Lexical Environment and Scope Chain

Lexical Environment and Scope Chain

JavaScript is one of the most misunderstood programming languages, if not the most misunderstood. Despite this, it is still the most extensively used programming language ( StackOverflow Survey 2020 ). 67 percent of developers use javascript regularly, however, a large chunk of the developer is unclear of how it works. It is important to have a thorough understanding of javascript to write more efficient and quality codes. JavaScript has some unique aspects that appear to be confusing at first, but once you get them, they will give you the power to better understand the language.

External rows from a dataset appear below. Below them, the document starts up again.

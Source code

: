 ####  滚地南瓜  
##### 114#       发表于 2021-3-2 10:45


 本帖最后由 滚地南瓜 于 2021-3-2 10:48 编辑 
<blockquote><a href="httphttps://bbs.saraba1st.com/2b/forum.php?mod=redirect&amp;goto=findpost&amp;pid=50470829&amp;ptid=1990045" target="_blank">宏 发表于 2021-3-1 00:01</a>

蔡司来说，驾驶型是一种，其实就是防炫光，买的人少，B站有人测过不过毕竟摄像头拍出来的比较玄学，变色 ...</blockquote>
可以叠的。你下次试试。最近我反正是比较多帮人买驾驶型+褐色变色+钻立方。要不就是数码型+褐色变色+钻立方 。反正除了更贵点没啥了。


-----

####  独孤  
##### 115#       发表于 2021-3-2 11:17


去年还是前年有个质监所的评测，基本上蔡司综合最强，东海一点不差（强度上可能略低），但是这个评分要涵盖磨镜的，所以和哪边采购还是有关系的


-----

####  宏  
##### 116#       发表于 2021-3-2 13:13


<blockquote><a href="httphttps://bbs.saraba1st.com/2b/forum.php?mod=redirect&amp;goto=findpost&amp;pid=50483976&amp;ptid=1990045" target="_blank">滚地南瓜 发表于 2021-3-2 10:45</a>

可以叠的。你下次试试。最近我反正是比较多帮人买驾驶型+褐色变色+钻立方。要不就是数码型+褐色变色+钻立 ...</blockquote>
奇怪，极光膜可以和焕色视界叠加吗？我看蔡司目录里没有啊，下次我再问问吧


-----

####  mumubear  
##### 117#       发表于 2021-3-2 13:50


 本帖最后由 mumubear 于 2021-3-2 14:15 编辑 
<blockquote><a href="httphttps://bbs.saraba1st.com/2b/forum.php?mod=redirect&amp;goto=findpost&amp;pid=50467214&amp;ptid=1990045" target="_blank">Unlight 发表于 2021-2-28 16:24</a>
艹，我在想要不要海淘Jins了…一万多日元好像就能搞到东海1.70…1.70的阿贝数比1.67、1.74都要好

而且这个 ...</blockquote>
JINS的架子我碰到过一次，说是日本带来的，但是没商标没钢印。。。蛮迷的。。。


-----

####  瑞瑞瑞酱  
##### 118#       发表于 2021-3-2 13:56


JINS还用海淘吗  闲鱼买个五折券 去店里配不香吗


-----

In this series of articles, we will learn some unique JavaScript concepts. Lexical Environment, Execution Context, Scope Chain, Closure, Event Loop are some features if anyone knows them well he/she will understand JavaScript in a lot better and simpler way. We'll start with the Lexical Environment because it's the first concept we need to understand. To understand the lexical environment we need to first understand the scope in javascript.

Scope

In JavaScript, Scope is a context for a specific section of code. Scope defines the accessibility of variables, functions, or objects of that specific section of the code. There are three types of scope in JavaScript: global scope, functional scope, and block scope.

scope1.png

JavaScript script starts with the global scope and all the functions in the script have their own function scope. There is also a block scope, which is typically seen in the script as an if-block or try-catch block.

Lexical Environment

By the definition of ECMAScript

A Lexical Environment is a specification type used to define the association of Identifiers to specific variables and functions based upon the lexical nesting structure of ECMAScript code

When JavaScript engine executes a scope (function, block statement, global), it creates a lexical environment to save the records of that scope. A Lexical environment keeps track of two information: Environment Records and Outer Lexical Environment Reference. Some practical examples.

//Global Environment
var globalVariable = 10;

function functionOne() {
  //Local Environment(Function)
  let functionVariable = 7;
  if (functionVariable > 3) {
    //Local Environment (Block)
    let blockVariable = 4;
    const canNotBechanged = 8;
    console.log(blockVariable); //Output: 4
  }

  function functionThree() {
    //Local Environment (function)
    const printMe = "I am in Console";
    let x = 245;
    console.log(printMe, functionVariable, globalVariable);
    //Output: "I am in Console", 7, 10
  }

  functionThree();
  functionTwo();
}

function functionTwo() {
  var insideFunc = "boom";
  var randVariable = "Naruto";
  console.log(globalVariable); // Output: 10
}

functionOne();

lexicalEnvironment.png

In this example, we can see all the scops (global, local) have their own environment records (variable, function, block scope) saved in the lexical environment, and all the environments also have an extra very important record which is outer. Using the outer record, a child scope can access all of the records from its parent scope.

Scope Chain

When a variable appears in the code, The JS engine searches for that variable's value from the current scope, if it fails it will look into the outer scope and will continue until it reaches the global scope. If we look deep into the functionThree code from the below example

.....

  function functionThree() {
    //Local Environment (function)
    const printMe = "I am in Console";
    let x = 245;
    console.log(printMe, functionVariable, globalVariable);
    //Output: "I am in Console", 7, 10
  }

....

we will understand the scope chain easily. We can see this block of code just consoles three variables printMe, functionVariable, globalVariable.When the JS engine tries to find the value of printMe, it will find it easily in the current scope. After that, it will try to find the value of functionVariable, which is not declared in this current function, so the engine will try to find it in the parent scope (outer scope), which is functionOne, and yes, it will find it there. Finally, the engine will go for globalVariable, which has a global scope declaration. The engine will find the value of glovalVariable same way in the global scope using the lexical environment's records (in this case outer record). This is how the lexical environment chain, or scope chain, is handled.